May 02, 2018

Senators to Congressional Leadership: Call on Trump Administration to Keep Congress Fully Informed about North Korea Negotiations

Request Briefing on Strategy for Nuclear Talks Prior to any Trump-Kim Summit; Recent Historical Precedent Exists for the White House Keeping Congress Briefed During International Negotiations

Text of letter (PDF)

Washington, DC - United States Senator Elizabeth Warren (D-Mass.) led 27 of her Senate colleagues in sending a letter to Senate Majority Leader Mitch McConnell (R-Ky.), Senate Minority Leader Chuck Schumer (D-N.Y.), and Chairman and Ranking Member of the Senate Foreign Relations Committee Bob Corker (R-Tenn.) and Robert Menendez (D-N.J.) urging them to request a commitment from the Trump Administration for sustained engagement with Congress throughout the upcoming direct negotiations with North Korea. The senators requested that congressional leadership ask the Administration to provide a briefing on its strategy for negotiation prior to any Trump-Kim summit, including senior officials from the Departments of Defense, State, Energy, and Treasury, and representatives from the Intelligence Community. They also asked for monthly subsequent briefings to ensure that Congress is fully informed as any potential negotiations proceed.

The White House's steady and substantive communication with Congress is necessary for a successful diplomatic outcome with North Korea that ensures the security of the United States and its allies.
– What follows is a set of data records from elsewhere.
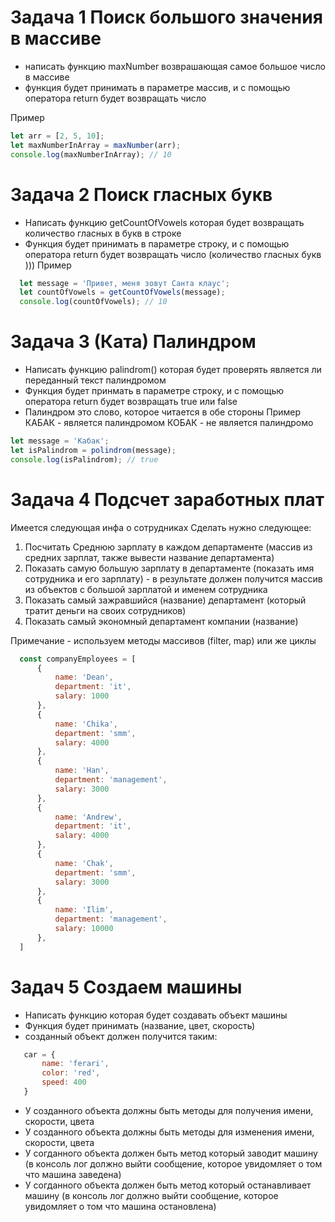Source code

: # Задача 1 Поиск большого значения в массиве
  - написать функцию maxNumber возврашающая самое большое число в массиве
  - функция будет принимать в параметре массив, и с помощью оператора return будет возвращать число

  Пример
  ```JavaScript
  let arr = [2, 5, 10];
  let maxNumberInArray = maxNumber(arr);
  console.log(maxNumberInArray); // 10
  ```
# Задача 2 Поиск гласных букв
  - Написать функцию getCountOfVowels которая будет возвращать количество гласных в букв в строке
  - Функция будет принимать в параметре строку, и с помощью оператора return будет возвращать число (количество гласных букв )))
  Пример
```JavaScript
  let message = 'Привет, меня зовут Санта клаус';
  let countOfVowels = getCountOfVowels(message);
  console.log(countOfVowels); // 10 
```
# Задача 3 (Ката) Пaлиндром
  - Написать функцию palindrom() которая будет проверять является ли переданный текст палиндромом
  - Функция будет принмать в параметре строку, и с помощью оператора return будет возвращать true или false
  - Палиндром это слово, которое читается в обе стороны
  Пример
  КАБАК - является палиндромом
  КОБАК - не является палиндромо

  ```JavaScript
  let message = 'Кабак';
  let isPalindrom = polindrom(message);
  console.log(isPalindrom); // true
  ```
# Задача 4 Подсчет заработных плат
  Имеется следующая инфа о сотрудниках
  Сделать нужно следующее:
  1) Посчитать Среднюю зарплату в каждом департаменте (массив из средних зарплат, также вывести название департамента)
  2) Показать самую большую зарплату в департаменте (показать имя сотрудника и его зарплату) - в результате должен получится массив из объектов с большой зарплатой и именем сотрудника
  3) Показать самый зажравшийся (название) департамент (который тратит деньги на своих сотрудников)
  4) Показать самый экономный департамент компании (название)

  Примечание - используем методы массивов (filter, map) или же циклы
  ```JavaScript
    const companyEmployees = [
        {
            name: 'Dean',
            department: 'it',
            salary: 1000
        },
        {
            name: 'Chika',
            department: 'smm',
            salary: 4000
        },
        {
            name: 'Han',
            department: 'management',
            salary: 3000
        },
        {
            name: 'Andrew',
            department: 'it',
            salary: 4000
        },
        {
            name: 'Chak',
            department: 'smm',
            salary: 3000
        },
        {
            name: 'Ilim',
            department: 'management',
            salary: 10000
        },
    ]
  ```
# Задач 5 Создаем машины
 - Написать функцию которая будет создавать объект машины
 - Функция будет принимать (название, цвет, скорость)
 - созданный объект должен получится таким:
 ```JavaScript
    car = {
        name: 'ferari',
        color: 'red',
        speed: 400
    }
 ```
 - У созданного объекта должны быть методы для получения имени, скорости, цвета
 - У созданного объекта должны быть методы для изменения имени, скорости, цвета
 - У согданного объекта должен быть метод который заводит машину (в консоль лог должно выйти сообщение, которое увидомляет о том что машина заведена)
 - У согданного объекта должен быть метод который останавливает машину (в консоль лог должно выйти сообщение, которое увидомляет о том что машина остановлена)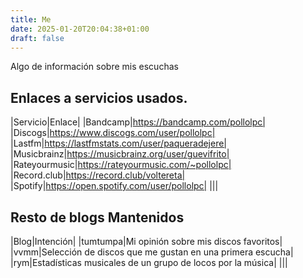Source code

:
 ```yaml
---
title: Me
date: 2025-01-20T20:04:38+01:00
draft: false
---
```


Algo de información sobre mis escuchas

<!--more-->

## Enlaces a servicios usados.

|Servicio|Enlace|
|Bandcamp|https://bandcamp.com/pollolpc|
|Discogs|https://www.discogs.com/user/pollolpc|
|Lastfm|https://lastfmstats.com/user/paqueradejere|
|Musicbrainz|https://musicbrainz.org/user/guevifrito|
|Rateyourmusic|https://rateyourmusic.com/~pollolpc|
|Record.club|https://record.club/voltereta|
|Spotify|https://open.spotify.com/user/pollolpc|
|||


## Resto de blogs Mantenidos

|Blog|Intención|
|tumtumpa|Mi opinión sobre mis discos favoritos|
|vvmm|Selección de discos que me gustan en una primera escucha|
|rym|Estadísticas musicales de un grupo de locos por la música|
|||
There is recent historical precedent for the White House keeping Congress consistently informed during delicate international negotiations. During the negotiations between the United States, its allies and partners, and Iran to secure the Joint Comprehensive Plan of Action in July 2015, the Obama Administration held frequent classified briefings for members of Congress, answered questions regularly in hearings before congressional committees, and provided regular briefings to appropriately cleared congressional staff.

"We welcome the Trump Administration's pursuit of diplomacy to address the threat posed by a nuclear-armed North Korea, and we strongly hope for success," wrote the senators. "The more the White House engages with Congress on its progress in negotiations, the more effective partner that Congress can be to support a peaceful resolution to this crisis."

In their letter, the senators observed that Congress has played a significant role in shaping United States policy toward North Korea. Congress authored a series of tough sanctions on North Korea, notably the North Korea Sanctions and Policy Enhancement Act of 2016 and the Countering America's Adversaries Through Sanctions Act of 2017. These measures, passed overwhelmingly and on a bipartisan basis, represent an effective non-military tool of American power that has imposed significant costs on the Kim regime and influenced its strategic calculus in favor of dialogue over its nuclear and missile programs. The senators also noted that Congress must remain well-informed throughout any talks with the Kim regime particularly if an agreement requires the removal of sanctions as an inducement to North Korea taking steps toward denuclearization.